I can't remember how Piranesi showed up on my radar. But the first enticement is that it had to do with architecture. It reminded me of 'Little, Big'. But here was this reference to Piranesi. I also thought of Bolle and his large structures. Piranesi is classical and Boullée is more modern. Bolle created a monument to Newton. The first hint of this expansion is in Norrell's library. When I read this some years ago, I immediately drew some parallels to 'Little, Big'. Norrell left his visitors baffled at the vastness of the library that is bigger than the modest house could contain and also managed to remember very little of what the library contained. I remember reading it as one of my favorite parts of the book. Frankly, when it got to the warfare it was less interesting. Maybe it was my interest in architecture and books. The magic is an expansion of spacial relations. I'm a little disappointed when I read review yearning for the sequel or prequel to Norrel and Strange. People complained because it lacks certain malicious warfare. But to me, Piranesi is a continuation of this theme of spacial expansion and our own mind's capacity for spatial renderings, our yearning to reach far with telescopes and drive on interstates highways. Clarke takes just two elements (statue and spacial expansion0 from Norrel and Strange 16 years later to create Piranesi. When we were studying, Piranesi and Boullee, were presented as paper architects. They fantasized about the possibility of architecture. Their architecture was for the mind to inhabit. The profession also derides architects that didn't build physical buildings. But as you can see Piranesi inspired other creatives and novelists to that it further to link it back to magical practices. In some case, Calvino and now Clarke has something to teach the architects. Sure we were given books to read such as 'Invisible Cities' and Heidegger's 'Being and Time'. Yes, we were encouraged to imagine. The cross-breeding of discipline enriched the work. I guess my point is, Clarke mixed genera in Norrel and Strange by rendering it with Victorian romance languages that read like Wuthering Heights to the fantasy story which contained magic. Here we see a similar cross-breeding of architecture, art, and myths. It could easily be written by Piranesi himself if he attempted a novel.

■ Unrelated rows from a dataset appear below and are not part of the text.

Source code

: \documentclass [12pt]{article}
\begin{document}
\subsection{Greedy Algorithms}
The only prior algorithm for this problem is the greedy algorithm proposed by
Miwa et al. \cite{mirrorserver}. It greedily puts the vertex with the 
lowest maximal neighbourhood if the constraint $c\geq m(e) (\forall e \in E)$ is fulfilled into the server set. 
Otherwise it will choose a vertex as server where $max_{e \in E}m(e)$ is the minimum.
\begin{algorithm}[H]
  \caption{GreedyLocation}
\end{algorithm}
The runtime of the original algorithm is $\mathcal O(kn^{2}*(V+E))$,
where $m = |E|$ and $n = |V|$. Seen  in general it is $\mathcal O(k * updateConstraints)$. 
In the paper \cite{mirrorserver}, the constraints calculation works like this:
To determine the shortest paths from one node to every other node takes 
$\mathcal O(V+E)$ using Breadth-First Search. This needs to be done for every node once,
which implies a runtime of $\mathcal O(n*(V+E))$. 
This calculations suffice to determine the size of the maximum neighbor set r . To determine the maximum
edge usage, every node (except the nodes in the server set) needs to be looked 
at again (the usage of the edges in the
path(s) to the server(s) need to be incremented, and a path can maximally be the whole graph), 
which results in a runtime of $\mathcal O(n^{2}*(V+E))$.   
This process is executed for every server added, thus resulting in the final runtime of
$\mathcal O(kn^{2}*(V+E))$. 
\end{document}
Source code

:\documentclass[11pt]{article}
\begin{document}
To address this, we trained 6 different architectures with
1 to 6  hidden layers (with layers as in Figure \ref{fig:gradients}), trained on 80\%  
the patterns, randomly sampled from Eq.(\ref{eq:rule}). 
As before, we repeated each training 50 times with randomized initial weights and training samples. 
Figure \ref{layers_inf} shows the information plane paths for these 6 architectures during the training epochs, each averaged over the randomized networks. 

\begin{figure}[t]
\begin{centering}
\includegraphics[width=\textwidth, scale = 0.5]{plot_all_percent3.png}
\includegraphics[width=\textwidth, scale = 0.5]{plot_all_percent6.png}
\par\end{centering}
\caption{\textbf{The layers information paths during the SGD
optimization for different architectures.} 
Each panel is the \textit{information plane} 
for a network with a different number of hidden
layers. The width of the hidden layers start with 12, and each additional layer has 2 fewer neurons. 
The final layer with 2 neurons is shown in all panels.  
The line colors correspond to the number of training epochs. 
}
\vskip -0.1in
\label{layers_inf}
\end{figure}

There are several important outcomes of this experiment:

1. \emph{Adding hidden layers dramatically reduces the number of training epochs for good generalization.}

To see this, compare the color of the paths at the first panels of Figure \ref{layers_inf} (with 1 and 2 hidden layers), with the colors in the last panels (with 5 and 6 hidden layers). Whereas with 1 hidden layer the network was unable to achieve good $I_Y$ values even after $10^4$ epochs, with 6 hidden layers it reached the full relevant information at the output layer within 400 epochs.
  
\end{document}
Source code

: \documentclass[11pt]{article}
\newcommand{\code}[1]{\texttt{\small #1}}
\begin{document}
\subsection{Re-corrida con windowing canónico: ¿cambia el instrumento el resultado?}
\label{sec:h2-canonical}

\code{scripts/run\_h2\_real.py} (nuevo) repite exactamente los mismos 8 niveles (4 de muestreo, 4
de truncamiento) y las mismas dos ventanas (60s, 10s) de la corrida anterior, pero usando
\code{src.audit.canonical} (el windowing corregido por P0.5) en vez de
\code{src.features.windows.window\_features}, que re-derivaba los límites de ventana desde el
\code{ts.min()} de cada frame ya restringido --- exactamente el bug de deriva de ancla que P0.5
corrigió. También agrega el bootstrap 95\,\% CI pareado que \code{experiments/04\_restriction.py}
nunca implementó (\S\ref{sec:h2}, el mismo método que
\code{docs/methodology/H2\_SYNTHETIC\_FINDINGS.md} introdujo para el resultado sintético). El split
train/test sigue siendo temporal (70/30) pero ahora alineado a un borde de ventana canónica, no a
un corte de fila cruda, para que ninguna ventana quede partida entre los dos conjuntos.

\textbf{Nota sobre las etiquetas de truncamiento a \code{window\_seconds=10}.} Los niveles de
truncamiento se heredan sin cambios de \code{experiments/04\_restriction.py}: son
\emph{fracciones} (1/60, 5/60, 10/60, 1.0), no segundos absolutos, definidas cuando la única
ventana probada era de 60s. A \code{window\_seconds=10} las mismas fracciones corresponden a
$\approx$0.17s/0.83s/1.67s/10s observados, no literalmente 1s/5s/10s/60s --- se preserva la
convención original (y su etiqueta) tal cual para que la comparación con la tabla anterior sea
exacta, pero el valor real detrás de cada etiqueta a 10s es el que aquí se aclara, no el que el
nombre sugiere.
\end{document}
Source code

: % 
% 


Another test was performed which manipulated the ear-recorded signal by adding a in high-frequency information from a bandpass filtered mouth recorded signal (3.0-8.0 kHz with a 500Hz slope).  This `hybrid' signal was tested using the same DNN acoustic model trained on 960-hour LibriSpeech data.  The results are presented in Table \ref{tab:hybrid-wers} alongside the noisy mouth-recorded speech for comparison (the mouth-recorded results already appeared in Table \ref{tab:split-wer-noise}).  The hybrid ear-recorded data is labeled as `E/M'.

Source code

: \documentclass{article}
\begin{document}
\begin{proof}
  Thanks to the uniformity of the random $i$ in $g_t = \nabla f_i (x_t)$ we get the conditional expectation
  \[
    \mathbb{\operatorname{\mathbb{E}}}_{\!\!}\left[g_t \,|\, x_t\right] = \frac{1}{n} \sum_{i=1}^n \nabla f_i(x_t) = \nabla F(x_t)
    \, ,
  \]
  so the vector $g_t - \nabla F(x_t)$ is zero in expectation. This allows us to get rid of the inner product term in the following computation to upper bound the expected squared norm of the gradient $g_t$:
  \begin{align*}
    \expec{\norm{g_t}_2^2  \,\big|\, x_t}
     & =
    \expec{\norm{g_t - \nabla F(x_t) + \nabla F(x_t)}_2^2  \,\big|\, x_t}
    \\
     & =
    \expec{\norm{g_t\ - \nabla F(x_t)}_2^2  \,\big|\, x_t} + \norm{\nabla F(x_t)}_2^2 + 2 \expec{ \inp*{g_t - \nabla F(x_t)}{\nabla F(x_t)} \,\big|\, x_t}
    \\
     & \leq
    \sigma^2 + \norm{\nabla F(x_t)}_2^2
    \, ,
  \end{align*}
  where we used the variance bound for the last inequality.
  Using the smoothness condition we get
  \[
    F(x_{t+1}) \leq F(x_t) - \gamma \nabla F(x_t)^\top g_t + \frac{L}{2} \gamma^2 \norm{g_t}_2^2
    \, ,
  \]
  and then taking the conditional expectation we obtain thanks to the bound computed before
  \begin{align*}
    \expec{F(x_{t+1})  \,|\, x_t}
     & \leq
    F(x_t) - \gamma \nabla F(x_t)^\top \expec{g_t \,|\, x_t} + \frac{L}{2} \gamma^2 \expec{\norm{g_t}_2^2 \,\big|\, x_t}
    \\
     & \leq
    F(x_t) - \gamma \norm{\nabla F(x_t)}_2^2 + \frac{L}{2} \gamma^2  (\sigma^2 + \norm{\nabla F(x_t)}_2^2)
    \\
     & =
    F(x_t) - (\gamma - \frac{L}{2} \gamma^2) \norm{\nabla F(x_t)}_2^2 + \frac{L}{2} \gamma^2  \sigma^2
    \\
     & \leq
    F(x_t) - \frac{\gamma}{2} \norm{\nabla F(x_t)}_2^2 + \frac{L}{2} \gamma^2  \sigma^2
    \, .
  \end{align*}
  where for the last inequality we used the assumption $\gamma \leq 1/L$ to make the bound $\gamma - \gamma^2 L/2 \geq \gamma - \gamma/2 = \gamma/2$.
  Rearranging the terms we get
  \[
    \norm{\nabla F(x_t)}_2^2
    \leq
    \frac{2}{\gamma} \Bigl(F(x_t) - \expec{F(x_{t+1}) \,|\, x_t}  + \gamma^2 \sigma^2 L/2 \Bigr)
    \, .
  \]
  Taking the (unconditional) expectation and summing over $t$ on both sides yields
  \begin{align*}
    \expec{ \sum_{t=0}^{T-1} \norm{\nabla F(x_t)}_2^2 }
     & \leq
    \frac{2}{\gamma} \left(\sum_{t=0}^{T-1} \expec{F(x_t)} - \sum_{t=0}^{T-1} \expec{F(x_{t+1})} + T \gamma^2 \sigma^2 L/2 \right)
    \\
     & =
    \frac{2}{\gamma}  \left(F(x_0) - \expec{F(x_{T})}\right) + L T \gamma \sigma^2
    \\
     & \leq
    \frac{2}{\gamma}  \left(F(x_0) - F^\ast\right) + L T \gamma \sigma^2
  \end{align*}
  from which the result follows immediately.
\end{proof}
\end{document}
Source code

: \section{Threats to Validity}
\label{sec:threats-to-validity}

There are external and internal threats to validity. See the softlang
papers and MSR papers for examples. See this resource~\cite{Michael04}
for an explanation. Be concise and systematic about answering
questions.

The Other is about to perform ceremonial magic to bring the answer to the secret knowledge. Here we see magik as practical as a modern-day revival of it similar to the Golden Dawn tradition instead of the fantasy kind. Clarke doesn't dwell on this. It's a hint of modern-day era magical practices. The Pan god suggests Paganism.

The element of water is pervasive. There is this element of a Protean dream within the space that is destructive and shifting but the narrator tries to record.

This vast complex that the character traverses in reminds me of Calvino's Invisible Cities. Perhaps there are other similar structural organisms of this microcosm. There is a stratified layer. At the bottom is the element of water. Also, the pentagram has five directions for the earth, water, fire, air, and spirit. The Drowned Hall is in water and The cloud chamber in air.

Mentions of the commonplace method of record-keeping and journaling.